Dave McKay will rejoin Cardinals for a day
BY GORDON WITTENMYER firstname.lastname@example.org April 12, 2012 9:38PM
Steve Clevenger of the Cubs connects for a double in the third inning at Wrigley Field Thursday, April 12, 2012, in Chicago. | John J. Kim~Sun-Times
Updated: May 14, 2012 8:22AM
If the Cubs don’t like what they see from across the field when the St. Louis Cardinals receive their World Series rings Friday, they can blame themselves.
“I think [we] should be more pissed off [than motivated] because we could have knocked them out of the playoffs,’’ said Matt Garza, whose Cubs lost seven of nine in St. Louis last year, including four one-run games.
There was Jeff Samardzija giving up a game-winning home run to Albert Pujols in the 12th inning. There was Carlos Marmol allowing the tying hit to Ryan Theriot in an extra-inning loss, after which Carlos Zambrano said “We stinks.’’ There was Starlin Castro getting leveled by Matt Holliday’s ire-raising takeout slide that ignited a Cardinals comeback.
The Cardinals, who clinched a wild-card berth on the final day of the season, don’t make the playoffs without every one of those ugly Cubs finishes.
Dave McKay, the first-year Cubs coach and 23-year Tony La Russa lieutenant in Oakland and St. Louis, preached that to his new charges from Day 1 in spring training: “If we don’t break that [potential double play by Castro] up, we don’t win that game. If we don’t win that game, we don’t win a world championship.’’
Friday, he unintentionally gets a chance to drive the point home when he takes part in the Cardinals’ ring ceremony and unfurling of their championship banner.
“The only difference is I’ll be wearing blue and they’ll be wearing red,’’ said McKay, who said he’s looking forward to returning to the place he coached the last 16 years. “I hope we can go in and put on a good showing.’’
McKay, 62, said he’s working on his next ring now.
“I like where I’m at,’’ he said. “I gave those guys everything I had for 16 years, so I hope they appreciate that. I plan on giving the Cubs everything I’ve got for as long as I’m here. I have a lot of energy. I can still do a lot of things I need to do.’’
Not that he expected to be going to Chicago when La Russa confided in him, pitching coach Dave Duncan and a few others in his inner circle of his postseason retirement plans.

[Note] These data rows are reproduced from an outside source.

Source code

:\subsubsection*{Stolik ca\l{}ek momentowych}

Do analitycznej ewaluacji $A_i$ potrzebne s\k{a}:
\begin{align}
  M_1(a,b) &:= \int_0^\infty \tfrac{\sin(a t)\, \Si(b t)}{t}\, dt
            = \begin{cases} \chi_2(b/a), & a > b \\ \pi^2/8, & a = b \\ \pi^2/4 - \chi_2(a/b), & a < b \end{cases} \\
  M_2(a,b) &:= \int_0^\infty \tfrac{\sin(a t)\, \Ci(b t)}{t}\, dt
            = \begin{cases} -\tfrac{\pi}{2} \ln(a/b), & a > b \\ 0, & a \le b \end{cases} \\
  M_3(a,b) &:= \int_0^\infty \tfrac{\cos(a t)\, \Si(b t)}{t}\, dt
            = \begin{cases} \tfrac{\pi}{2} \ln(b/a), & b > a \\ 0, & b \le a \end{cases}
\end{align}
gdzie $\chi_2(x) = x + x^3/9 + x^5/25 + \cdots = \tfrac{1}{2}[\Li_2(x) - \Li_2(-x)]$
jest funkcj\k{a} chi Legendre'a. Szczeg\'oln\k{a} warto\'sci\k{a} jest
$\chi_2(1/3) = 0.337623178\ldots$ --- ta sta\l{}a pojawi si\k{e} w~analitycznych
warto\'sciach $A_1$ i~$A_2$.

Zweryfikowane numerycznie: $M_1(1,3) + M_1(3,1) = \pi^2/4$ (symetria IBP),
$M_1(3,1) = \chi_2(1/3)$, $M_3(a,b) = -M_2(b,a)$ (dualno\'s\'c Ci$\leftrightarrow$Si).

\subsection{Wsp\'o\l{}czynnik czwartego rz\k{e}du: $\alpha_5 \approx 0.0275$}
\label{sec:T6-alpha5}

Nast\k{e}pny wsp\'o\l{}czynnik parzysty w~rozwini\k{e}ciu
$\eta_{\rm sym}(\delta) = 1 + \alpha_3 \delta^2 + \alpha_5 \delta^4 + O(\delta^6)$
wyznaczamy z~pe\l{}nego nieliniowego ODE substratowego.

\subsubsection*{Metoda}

McKay said he remembers a newspaper story he read at that time quoting Cubs chairman Tom Ricketts on some of the things the Cubs wanted to do as they ramped up the search for a new general manager.
“Dave Duncan and I were talking about that,” McKay said. “We were saying out of fear, these guys are going to get good, these guys are going to start getting better fast.”

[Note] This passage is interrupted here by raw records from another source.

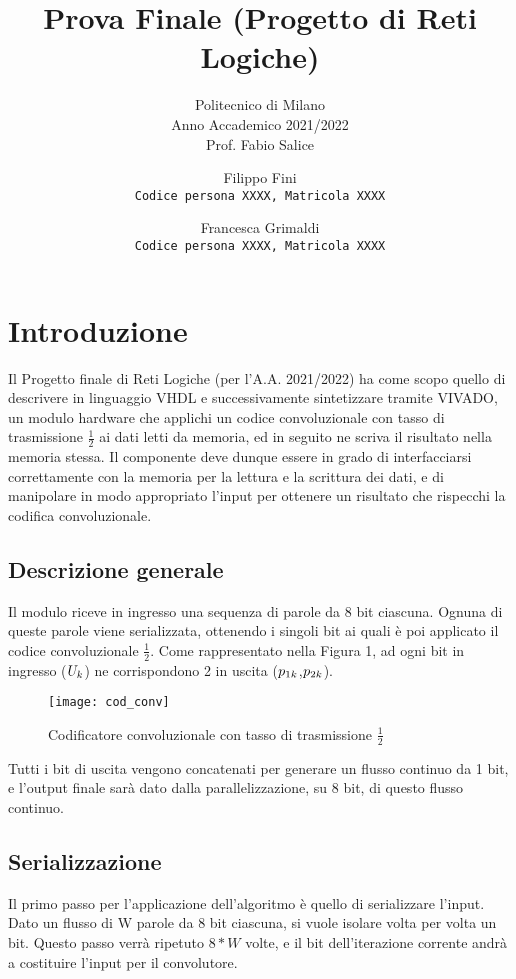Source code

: \documentclass{article}
\title{%
    \vspace{4cm}
    \huge Prova Finale (Progetto di Reti Logiche)}
\subtitle{%
    Politecnico di Milano \\
    Anno Accademico 2021/2022 \\
    \vspace{0,3cm}
    Prof. Fabio Salice
    \vspace{7cm}
    }
\author{%
  Filippo Fini\\
  \texttt{Codice persona XXXX, Matricola XXXX}
  \and
  Francesca Grimaldi\\
  \texttt{Codice persona XXXX, Matricola XXXX}
}
\date{}
\begin{document}
\begin{titlingpage}
\maketitle
\end{titlingpage}


\tableofcontents


\newpage
\section{Introduzione}
Il Progetto finale di Reti Logiche (per l'A.A. 2021/2022) ha come scopo quello di descrivere in linguaggio VHDL e successivamente sintetizzare tramite VIVADO, un modulo hardware che applichi un codice convoluzionale con tasso di trasmissione $\frac{1}{2}$ ai dati letti da memoria, ed in seguito ne scriva il risultato nella memoria stessa.
Il componente deve dunque essere in grado di interfacciarsi correttamente con la memoria per la lettura e la scrittura dei dati, e di manipolare in modo appropriato l'input per ottenere un risultato che rispecchi la codifica convoluzionale.

\subsection{Descrizione generale}
Il modulo riceve in ingresso una sequenza di parole da 8 bit ciascuna. Ognuna di queste parole viene serializzata, ottenendo i singoli bit ai quali è poi applicato il codice convoluzionale $\frac{1}{2}$.
Come rappresentato nella Figura 1, ad ogni bit in ingresso ($U_{\small{k}}$) ne corrispondono 2 in uscita ($p_{\small{1k}}$,$p_{\small{2k}}$). 
\begin{figure}[H]
    \centering
    \texttt{[image: cod\_conv]}
    \caption{Codificatore convoluzionale con tasso di trasmissione $\frac{1}{2}$}
    \label{fig:cod_conv}
\end{figure}
Tutti i bit di uscita vengono concatenati per generare un flusso continuo da 1 bit, e l'output finale sarà dato dalla parallelizzazione, su 8 bit, di questo flusso continuo.

\subsection{Serializzazione}
Il primo passo per l'applicazione dell'algoritmo è quello di serializzare l'input. Dato un flusso di W parole da 8 bit ciascuna, si vuole isolare volta per volta un bit.
Questo passo verrà ripetuto $8*W$ volte, e il bit dell'iterazione corrente andrà a costituire l'input per il convolutore.
\end{document}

It wasn’t until he got a call from Cubs managerial candidate Pete Mackanin last fall that McKay began to envision being part of that process. By the time Dale Sveum got the job over Mackanin, Sveum was told through mutual friends that McKay had interest. The Cubs’ new manager acted quickly.
McKay’s closest contact with Sveum previously was when Sveum played for the Athletics in 1993. He was released in June.
“I was part of the crew that cut him,” McKay said, smiling. “He brought that up [during their interview]. He might have brought me over her just so he could fire me.”
NOTES: Slumping center fielder Marlon Byrd (zero hits in his last 19 at-bats) got a “breather” on the bench Thursday. Sveum said the veteran will be back in the lineup Friday.
◆ The Cubs went 7-for-50 (.140) with men in scoring position in the first six games of the season, a problem that Sveum brought up before the game. Then the Cubs went 7-for-12 in those situations Thursday.